# What is needed:
Every picture is to be removed, and all the data is to be copied exactly.

# Data extract:
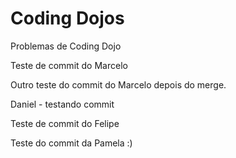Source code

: Coding Dojos
=====

Problemas de Coding Dojo

Teste de commit do Marcelo

Outro teste do commit do Marcelo depois do merge.

Daniel - testando commit

Teste de commit do Felipe

Teste do commit da Pamela :)

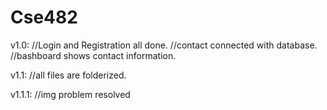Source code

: # Cse482

v1.0:
	//Login and Registration all done.
	//contact connected with database.
	//bashboard shows contact information.

v1.1: 
	//all files are folderized.

v1.1.1: 
	//img problem resolved
	
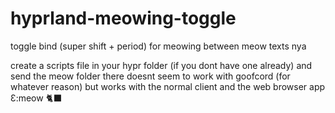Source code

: # hyprland-meowing-toggle
toggle bind (super shift + period) for meowing between meow texts nya

create a scripts file in your hypr folder (if you dont have one already) and send the meow folder there
doesnt seem to work with goofcord (for whatever reason) but works with the normal client and the web browser app Ɛ:meow 🐈‍⬛
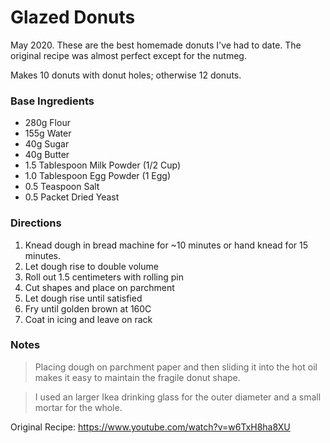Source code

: # Glazed Donuts

May 2020. These are the best homemade donuts I've had to date. The original
recipe was almost perfect except for the nutmeg.

Makes 10 donuts with donut holes; otherwise 12 donuts.

### Base Ingredients

- 280g Flour
- 155g Water
-  40g Sugar
-  40g Butter
-  1.5 Tablespoon Milk Powder (1/2 Cup)
-  1.0 Tablespoon Egg Powder (1 Egg)
-  0.5 Teaspoon Salt
-  0.5 Packet Dried Yeast

### Directions

1. Knead dough in bread machine for ~10 minutes or hand knead for 15
   minutes.
2. Let dough rise to double volume
3. Roll out 1.5 centimeters with rolling pin
4. Cut shapes and place on parchment
5. Let dough rise until satisfied
6. Fry until golden brown at 160C
7. Coat in icing and leave on rack

### Notes

> Placing dough on parchment paper and then sliding it into the
> hot oil makes it easy to maintain the fragile donut shape.

> I used an larger Ikea drinking glass for the outer diameter and a small
> mortar for the whole.

Original Recipe:
https://www.youtube.com/watch?v=w6TxH8ha8XU
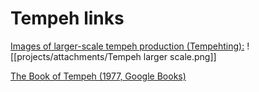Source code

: # Tempeh links

[Images of larger-scale tempeh production (Tempehting):](https://tempehting.com/tempeh-fabriek)
![[projects/attachments/Tempeh larger scale.png]]


[The Book of Tempeh (1977, Google Books)](https://books.google.se/books?id=hdKzFlaqWT8C&printsec=frontcover&redir_esc=y#v=onepage&q&f=false)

# Reply to the exercise:
Source code

: Coding Dojos
=====

Problemas de Coding Dojo

Teste de commit do Marcelo

Outro teste do commit do Marcelo depois do merge.

Daniel - testando commit

Teste de commit do Felipe

Teste do commit da Pamela :)

Source code

: # Cse482

v1.0:
	//Login and Registration all done.
	//contact connected with database.
	//bashboard shows contact information.

v1.1: 
	//all files are folderized.

v1.1.1: 
	//img problem resolved
	
Source code

: # hyprland-meowing-toggle
toggle bind (super shift + period) for meowing between meow texts nya

create a scripts file in your hypr folder (if you dont have one already) and send the meow folder there
doesnt seem to work with goofcord (for whatever reason) but works with the normal client and the web browser app Ɛ:meow 🐈‍⬛
Source code

: # Glazed Donuts

May 2020. These are the best homemade donuts I've had to date. The original
recipe was almost perfect except for the nutmeg.

Makes 10 donuts with donut holes; otherwise 12 donuts.

### Base Ingredients

- 280g Flour
- 155g Water
-  40g Sugar
-  40g Butter
-  1.5 Tablespoon Milk Powder (1/2 Cup)
-  1.0 Tablespoon Egg Powder (1 Egg)
-  0.5 Teaspoon Salt
-  0.5 Packet Dried Yeast

### Directions

1. Knead dough in bread machine for ~10 minutes or hand knead for 15
   minutes.
2. Let dough rise to double volume
3. Roll out 1.5 centimeters with rolling pin
4. Cut shapes and place on parchment
5. Let dough rise until satisfied
6. Fry until golden brown at 160C
7. Coat in icing and leave on rack

### Notes

> Placing dough on parchment paper and then sliding it into the
> hot oil makes it easy to maintain the fragile donut shape.

> I used an larger Ikea drinking glass for the outer diameter and a small
> mortar for the whole.

Original Recipe:
https://www.youtube.com/watch?v=w6TxH8ha8XU
Source code

: # Tempeh links

[Images of larger-scale tempeh production (Tempehting):](https://tempehting.com/tempeh-fabriek)
![[projects/attachments/Tempeh larger scale.png]]


[The Book of Tempeh (1977, Google Books)](https://books.google.se/books?id=hdKzFlaqWT8C&printsec=frontcover&redir_esc=y#v=onepage&q&f=false)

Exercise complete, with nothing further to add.